Assigned task » Take the data below and filter it for lines containing the word "such"; show each line found.

(Source texts of formatted documents)
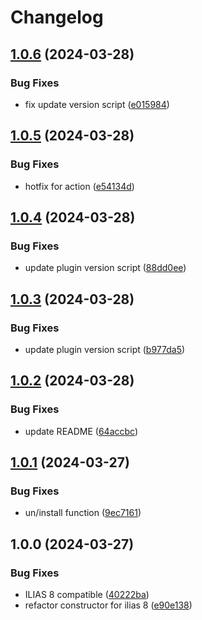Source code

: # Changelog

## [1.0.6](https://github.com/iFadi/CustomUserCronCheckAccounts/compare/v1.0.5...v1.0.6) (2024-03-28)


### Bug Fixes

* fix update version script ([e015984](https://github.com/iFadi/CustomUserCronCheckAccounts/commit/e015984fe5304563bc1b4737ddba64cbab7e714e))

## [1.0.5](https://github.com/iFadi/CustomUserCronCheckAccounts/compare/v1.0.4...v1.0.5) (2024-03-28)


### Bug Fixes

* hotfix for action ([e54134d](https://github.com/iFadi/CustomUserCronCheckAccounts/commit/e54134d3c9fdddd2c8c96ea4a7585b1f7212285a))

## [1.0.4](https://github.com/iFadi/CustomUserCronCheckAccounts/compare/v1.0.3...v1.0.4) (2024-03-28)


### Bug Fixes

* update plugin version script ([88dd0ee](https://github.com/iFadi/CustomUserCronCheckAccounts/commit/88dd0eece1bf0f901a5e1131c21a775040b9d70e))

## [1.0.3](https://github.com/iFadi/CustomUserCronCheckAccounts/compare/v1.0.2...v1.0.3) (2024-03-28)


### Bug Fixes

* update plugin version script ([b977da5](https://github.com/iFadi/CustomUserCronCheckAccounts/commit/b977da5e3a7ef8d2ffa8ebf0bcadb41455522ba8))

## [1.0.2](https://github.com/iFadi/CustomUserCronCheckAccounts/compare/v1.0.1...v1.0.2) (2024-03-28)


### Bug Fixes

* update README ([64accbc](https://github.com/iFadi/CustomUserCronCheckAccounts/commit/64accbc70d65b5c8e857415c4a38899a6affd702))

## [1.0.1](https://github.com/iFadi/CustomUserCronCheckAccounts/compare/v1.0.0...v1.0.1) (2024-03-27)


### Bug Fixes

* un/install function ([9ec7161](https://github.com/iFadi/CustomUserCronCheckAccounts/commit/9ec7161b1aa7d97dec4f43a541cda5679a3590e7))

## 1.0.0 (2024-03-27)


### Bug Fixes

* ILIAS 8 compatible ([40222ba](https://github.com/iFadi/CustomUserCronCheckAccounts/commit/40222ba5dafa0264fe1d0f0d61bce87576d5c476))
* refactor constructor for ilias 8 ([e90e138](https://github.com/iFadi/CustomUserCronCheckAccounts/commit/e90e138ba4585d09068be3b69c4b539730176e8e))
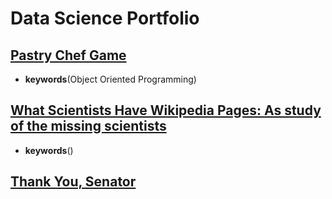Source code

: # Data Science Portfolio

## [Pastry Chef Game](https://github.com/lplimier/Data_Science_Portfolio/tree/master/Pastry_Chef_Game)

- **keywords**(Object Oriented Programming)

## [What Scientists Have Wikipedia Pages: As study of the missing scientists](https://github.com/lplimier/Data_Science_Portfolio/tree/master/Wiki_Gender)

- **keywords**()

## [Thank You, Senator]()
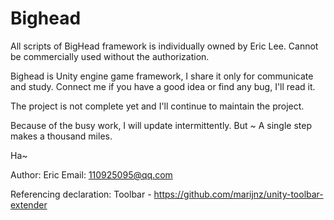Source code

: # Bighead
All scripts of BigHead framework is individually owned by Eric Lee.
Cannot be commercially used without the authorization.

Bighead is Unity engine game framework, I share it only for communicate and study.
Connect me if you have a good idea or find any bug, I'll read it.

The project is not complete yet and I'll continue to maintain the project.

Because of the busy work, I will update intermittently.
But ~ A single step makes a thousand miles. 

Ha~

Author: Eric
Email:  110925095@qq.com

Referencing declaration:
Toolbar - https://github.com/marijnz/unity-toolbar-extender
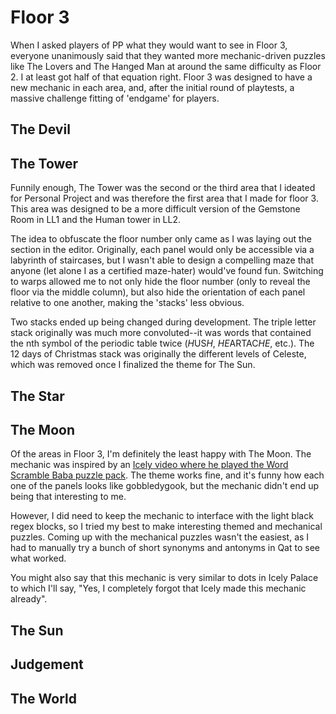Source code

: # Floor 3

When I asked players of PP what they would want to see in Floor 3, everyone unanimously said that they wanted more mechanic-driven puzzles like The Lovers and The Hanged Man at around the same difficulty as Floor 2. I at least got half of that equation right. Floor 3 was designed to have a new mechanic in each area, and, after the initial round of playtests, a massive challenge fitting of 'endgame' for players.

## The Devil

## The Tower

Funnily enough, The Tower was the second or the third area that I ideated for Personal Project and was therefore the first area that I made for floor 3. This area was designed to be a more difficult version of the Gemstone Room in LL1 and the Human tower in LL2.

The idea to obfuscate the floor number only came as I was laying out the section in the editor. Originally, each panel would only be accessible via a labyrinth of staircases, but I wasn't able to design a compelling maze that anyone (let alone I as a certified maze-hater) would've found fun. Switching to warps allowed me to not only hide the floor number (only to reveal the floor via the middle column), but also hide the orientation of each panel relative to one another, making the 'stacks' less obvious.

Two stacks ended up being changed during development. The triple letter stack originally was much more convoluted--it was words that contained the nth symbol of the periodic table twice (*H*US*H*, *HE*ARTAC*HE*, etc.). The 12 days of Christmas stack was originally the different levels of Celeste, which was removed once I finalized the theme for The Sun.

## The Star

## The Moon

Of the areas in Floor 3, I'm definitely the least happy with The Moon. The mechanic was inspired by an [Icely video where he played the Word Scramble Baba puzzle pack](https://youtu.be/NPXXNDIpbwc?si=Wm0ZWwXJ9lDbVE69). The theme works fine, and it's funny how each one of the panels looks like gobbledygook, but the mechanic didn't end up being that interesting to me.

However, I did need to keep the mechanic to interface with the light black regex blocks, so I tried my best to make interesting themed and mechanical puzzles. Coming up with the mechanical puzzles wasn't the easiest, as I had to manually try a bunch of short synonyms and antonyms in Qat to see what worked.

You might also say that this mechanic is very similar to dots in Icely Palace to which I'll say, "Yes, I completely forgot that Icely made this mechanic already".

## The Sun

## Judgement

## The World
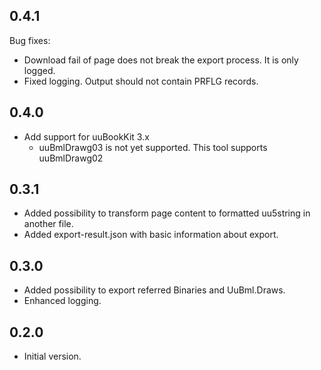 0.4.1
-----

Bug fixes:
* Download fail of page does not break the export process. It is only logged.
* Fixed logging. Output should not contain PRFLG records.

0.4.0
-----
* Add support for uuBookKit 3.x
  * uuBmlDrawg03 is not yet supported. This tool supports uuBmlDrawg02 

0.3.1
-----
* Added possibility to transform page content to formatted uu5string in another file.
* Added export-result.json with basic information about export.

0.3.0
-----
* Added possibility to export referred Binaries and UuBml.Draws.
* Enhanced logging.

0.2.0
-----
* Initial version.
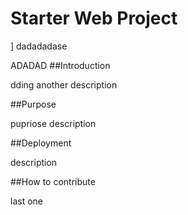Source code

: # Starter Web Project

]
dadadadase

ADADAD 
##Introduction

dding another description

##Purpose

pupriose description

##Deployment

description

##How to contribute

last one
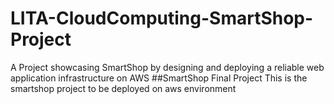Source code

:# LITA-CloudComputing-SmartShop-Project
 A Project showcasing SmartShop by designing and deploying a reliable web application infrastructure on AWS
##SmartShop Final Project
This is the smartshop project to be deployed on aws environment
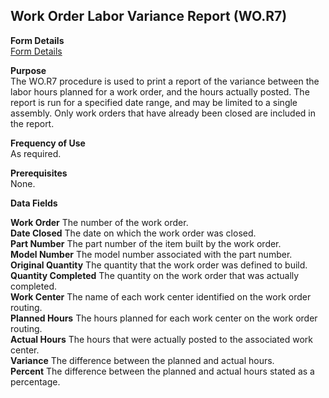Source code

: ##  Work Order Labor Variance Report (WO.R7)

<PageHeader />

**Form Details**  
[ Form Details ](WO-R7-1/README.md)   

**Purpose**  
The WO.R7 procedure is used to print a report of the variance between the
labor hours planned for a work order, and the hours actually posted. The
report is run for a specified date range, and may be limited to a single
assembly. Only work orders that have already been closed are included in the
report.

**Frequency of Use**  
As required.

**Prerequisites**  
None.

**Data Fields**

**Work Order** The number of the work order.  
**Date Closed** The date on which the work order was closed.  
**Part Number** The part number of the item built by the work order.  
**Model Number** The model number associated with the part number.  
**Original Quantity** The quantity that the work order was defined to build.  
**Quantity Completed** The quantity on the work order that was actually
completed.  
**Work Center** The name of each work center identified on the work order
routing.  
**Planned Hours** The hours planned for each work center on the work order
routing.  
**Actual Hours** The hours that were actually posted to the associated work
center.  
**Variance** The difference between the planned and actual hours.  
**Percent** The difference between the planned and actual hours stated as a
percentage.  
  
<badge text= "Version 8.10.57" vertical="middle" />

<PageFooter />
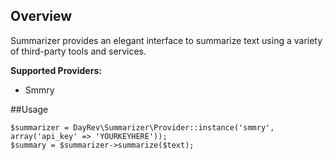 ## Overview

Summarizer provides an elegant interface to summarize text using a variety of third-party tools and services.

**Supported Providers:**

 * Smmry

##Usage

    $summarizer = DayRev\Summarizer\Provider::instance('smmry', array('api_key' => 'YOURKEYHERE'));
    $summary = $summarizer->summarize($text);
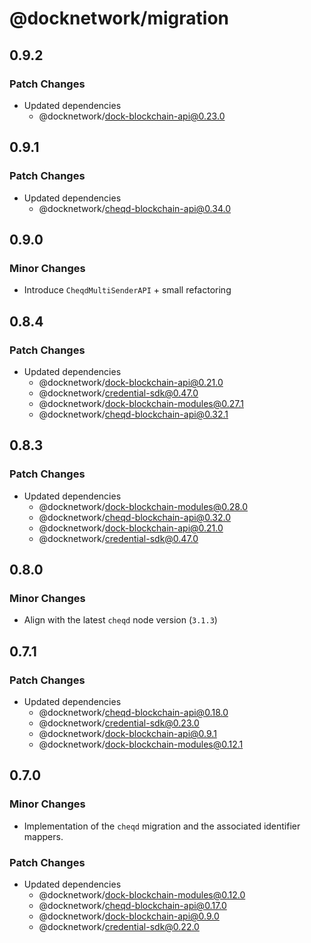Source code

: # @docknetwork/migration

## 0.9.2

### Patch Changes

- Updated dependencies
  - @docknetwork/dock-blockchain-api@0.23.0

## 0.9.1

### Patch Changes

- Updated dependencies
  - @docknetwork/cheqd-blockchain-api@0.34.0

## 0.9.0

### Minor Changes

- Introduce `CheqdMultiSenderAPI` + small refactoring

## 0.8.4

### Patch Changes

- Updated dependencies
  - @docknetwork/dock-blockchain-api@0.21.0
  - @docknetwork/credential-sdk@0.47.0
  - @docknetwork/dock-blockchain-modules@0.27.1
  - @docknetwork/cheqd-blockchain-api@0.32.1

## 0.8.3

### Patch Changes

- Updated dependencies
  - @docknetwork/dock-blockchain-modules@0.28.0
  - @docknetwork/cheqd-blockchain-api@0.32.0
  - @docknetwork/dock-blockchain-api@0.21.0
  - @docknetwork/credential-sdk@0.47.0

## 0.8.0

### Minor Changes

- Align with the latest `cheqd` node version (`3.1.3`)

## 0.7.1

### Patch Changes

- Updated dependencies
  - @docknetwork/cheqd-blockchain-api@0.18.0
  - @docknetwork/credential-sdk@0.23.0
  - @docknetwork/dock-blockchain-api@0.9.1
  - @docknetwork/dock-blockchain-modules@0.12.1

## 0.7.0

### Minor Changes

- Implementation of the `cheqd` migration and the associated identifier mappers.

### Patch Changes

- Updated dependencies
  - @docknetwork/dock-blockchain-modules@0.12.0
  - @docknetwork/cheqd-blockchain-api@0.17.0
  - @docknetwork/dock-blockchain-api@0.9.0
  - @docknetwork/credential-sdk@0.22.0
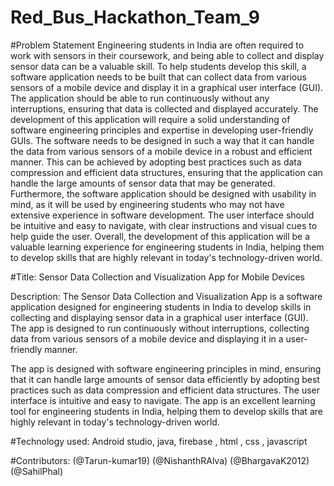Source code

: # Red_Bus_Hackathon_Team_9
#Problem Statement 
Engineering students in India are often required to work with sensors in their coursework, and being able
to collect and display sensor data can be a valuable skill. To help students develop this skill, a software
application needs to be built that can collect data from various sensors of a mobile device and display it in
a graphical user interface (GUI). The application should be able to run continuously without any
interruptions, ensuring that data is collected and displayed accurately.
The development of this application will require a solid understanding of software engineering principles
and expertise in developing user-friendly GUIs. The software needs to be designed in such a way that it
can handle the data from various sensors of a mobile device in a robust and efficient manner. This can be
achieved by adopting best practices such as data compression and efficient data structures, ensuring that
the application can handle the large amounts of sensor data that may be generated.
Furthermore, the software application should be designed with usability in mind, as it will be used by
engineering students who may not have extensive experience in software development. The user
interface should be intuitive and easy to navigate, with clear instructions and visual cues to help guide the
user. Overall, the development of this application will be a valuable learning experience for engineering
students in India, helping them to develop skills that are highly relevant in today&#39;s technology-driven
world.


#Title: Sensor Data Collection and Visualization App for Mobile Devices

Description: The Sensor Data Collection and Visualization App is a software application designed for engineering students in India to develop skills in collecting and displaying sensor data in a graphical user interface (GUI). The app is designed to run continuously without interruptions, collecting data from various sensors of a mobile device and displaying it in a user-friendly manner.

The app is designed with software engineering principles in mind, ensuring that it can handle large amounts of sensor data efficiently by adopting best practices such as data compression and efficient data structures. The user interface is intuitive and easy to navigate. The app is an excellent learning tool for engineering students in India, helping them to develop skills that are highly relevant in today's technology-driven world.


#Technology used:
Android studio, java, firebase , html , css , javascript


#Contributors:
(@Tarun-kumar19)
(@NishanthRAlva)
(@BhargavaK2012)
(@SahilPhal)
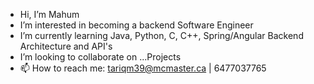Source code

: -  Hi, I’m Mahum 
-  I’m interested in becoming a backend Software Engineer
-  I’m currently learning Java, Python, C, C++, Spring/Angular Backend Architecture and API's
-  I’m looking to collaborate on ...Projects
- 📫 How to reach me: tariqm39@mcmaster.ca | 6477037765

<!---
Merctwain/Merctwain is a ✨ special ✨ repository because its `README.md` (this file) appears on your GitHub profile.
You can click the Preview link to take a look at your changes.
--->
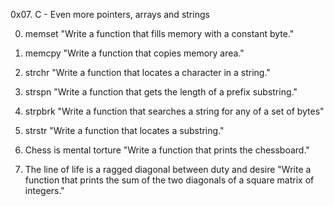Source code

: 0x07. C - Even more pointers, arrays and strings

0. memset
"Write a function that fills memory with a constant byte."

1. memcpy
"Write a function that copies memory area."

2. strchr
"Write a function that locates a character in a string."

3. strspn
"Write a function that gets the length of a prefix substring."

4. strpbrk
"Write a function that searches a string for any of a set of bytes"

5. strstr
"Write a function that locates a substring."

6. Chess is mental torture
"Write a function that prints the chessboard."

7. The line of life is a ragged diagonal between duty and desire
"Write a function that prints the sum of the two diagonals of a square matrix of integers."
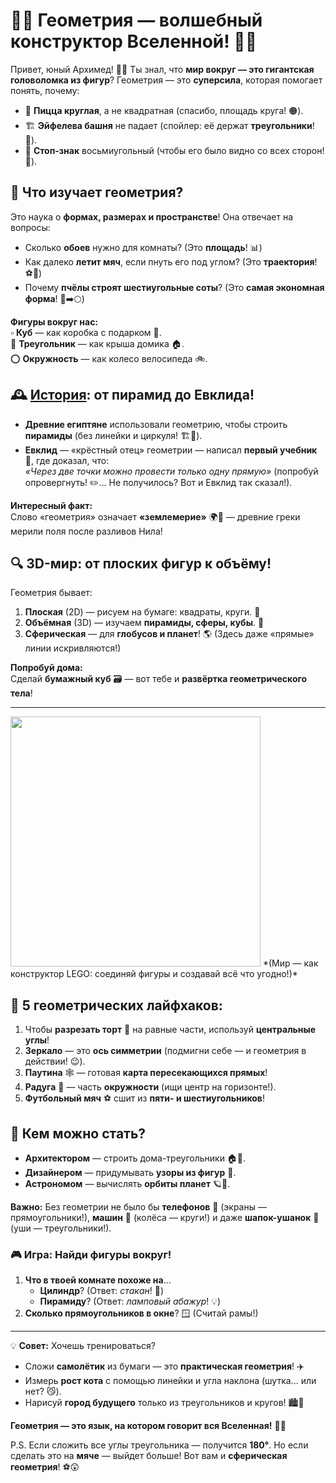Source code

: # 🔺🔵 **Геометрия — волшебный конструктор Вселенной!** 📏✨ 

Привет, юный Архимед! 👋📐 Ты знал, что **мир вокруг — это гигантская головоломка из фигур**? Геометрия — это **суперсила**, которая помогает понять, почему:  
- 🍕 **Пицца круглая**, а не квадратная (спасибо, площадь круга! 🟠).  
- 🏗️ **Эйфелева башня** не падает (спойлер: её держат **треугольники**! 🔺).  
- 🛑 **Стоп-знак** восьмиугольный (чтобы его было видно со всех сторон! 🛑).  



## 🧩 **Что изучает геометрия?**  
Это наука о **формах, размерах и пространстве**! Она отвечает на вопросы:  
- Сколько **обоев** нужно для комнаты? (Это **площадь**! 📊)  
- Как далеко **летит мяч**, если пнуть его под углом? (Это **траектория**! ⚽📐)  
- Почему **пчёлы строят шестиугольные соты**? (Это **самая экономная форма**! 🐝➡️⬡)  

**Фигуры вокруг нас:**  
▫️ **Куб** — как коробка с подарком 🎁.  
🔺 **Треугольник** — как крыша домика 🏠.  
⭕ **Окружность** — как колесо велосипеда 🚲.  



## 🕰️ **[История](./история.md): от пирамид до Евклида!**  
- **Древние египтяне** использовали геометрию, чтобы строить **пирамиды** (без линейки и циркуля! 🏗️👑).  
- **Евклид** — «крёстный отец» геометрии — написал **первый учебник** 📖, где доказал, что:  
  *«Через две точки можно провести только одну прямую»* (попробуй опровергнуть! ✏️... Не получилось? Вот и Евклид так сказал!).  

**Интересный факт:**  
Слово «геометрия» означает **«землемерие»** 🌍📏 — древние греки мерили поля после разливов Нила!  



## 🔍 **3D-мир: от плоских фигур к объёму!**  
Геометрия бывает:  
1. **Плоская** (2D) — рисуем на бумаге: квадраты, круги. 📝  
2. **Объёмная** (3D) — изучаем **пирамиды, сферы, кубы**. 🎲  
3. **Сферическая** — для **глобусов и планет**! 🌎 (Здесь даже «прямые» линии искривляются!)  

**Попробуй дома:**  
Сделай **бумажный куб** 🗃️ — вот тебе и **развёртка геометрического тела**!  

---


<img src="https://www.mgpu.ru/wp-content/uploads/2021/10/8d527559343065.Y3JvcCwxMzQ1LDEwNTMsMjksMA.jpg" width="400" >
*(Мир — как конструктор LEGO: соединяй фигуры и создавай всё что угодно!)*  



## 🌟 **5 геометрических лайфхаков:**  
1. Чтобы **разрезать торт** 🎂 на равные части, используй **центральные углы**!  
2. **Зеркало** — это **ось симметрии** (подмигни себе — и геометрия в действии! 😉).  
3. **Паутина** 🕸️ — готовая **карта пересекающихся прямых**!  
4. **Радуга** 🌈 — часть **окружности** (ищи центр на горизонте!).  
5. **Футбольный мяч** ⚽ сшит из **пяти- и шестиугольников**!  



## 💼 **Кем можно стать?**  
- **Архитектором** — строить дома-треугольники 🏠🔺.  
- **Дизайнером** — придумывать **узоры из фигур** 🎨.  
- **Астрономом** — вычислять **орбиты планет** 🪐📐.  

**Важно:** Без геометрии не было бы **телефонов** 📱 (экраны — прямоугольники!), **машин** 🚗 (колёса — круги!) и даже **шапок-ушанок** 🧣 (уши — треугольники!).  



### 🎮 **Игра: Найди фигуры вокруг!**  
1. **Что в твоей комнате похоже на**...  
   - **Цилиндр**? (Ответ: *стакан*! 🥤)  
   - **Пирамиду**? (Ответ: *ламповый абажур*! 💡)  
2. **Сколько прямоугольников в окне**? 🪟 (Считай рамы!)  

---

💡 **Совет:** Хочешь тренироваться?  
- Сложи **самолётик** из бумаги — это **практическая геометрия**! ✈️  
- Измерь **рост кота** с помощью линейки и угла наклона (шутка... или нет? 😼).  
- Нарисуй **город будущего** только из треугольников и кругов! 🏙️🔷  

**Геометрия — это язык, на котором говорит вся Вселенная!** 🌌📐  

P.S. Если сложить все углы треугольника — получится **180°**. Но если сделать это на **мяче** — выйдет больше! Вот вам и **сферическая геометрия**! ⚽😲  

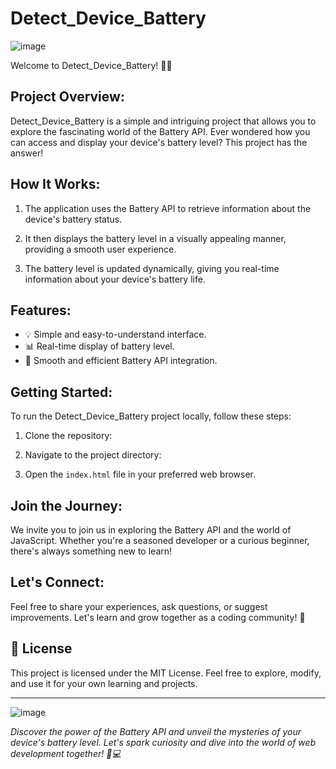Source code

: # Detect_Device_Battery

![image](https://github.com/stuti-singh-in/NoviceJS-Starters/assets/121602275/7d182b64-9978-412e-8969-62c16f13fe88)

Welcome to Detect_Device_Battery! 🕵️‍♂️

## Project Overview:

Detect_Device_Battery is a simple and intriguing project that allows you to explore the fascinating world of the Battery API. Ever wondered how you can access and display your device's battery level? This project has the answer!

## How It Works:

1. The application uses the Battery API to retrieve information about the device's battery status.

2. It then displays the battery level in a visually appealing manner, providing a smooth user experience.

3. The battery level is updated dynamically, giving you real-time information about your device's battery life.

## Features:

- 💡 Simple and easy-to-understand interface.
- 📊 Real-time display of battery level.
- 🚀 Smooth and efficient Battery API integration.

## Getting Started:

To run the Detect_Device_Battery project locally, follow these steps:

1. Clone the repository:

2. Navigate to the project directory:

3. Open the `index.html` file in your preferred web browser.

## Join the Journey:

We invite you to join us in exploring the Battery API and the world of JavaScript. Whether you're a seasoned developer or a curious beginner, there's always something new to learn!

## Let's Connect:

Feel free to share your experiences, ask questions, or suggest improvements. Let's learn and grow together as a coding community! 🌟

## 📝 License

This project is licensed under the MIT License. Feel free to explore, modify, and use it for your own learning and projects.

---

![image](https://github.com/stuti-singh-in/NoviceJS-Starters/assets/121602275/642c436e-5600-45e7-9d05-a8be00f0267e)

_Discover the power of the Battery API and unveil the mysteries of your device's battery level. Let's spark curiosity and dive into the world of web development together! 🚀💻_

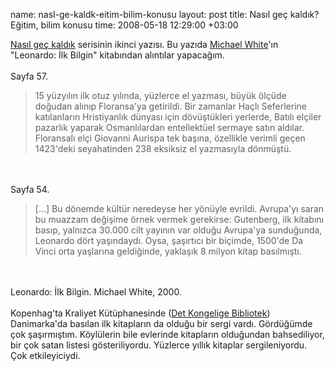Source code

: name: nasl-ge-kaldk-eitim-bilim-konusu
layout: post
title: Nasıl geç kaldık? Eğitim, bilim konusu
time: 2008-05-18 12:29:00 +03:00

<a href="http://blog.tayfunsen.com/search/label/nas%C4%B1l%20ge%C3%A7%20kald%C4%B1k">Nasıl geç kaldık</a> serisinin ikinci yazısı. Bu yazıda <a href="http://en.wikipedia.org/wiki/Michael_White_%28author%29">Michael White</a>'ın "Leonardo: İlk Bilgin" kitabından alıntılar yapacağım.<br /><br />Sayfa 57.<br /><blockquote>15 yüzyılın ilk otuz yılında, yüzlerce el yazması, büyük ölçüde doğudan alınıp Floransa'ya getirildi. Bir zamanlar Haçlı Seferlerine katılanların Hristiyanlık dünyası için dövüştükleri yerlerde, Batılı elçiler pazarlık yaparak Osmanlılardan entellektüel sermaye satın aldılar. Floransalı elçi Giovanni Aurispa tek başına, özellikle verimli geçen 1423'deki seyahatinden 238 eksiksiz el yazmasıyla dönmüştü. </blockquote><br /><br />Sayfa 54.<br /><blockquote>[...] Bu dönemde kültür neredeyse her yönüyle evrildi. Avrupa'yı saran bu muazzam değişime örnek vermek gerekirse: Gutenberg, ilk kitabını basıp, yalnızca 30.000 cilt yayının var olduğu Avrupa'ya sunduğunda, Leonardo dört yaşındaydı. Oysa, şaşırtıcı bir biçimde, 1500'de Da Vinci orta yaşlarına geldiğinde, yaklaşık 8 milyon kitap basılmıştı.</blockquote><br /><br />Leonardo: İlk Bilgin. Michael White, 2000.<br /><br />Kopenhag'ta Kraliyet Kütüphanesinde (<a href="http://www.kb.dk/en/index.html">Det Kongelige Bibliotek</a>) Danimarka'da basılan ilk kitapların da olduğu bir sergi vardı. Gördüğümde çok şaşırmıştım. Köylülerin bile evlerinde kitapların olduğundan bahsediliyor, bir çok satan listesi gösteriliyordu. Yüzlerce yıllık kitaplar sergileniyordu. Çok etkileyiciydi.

Reply »
and expertise in developing user-friendly GUIs. The software needs to be designed in such a way that it
achieved by adopting best practices such as data compression and efficient data structures, ensuring that
The app is designed with software engineering principles in mind, ensuring that it can handle large amounts of sensor data efficiently by adopting best practices such as data compression and efficient data structures. The user interface is intuitive and easy to navigate. The app is an excellent learning tool for engineering students in India, helping them to develop skills that are highly relevant in today's technology-driven world.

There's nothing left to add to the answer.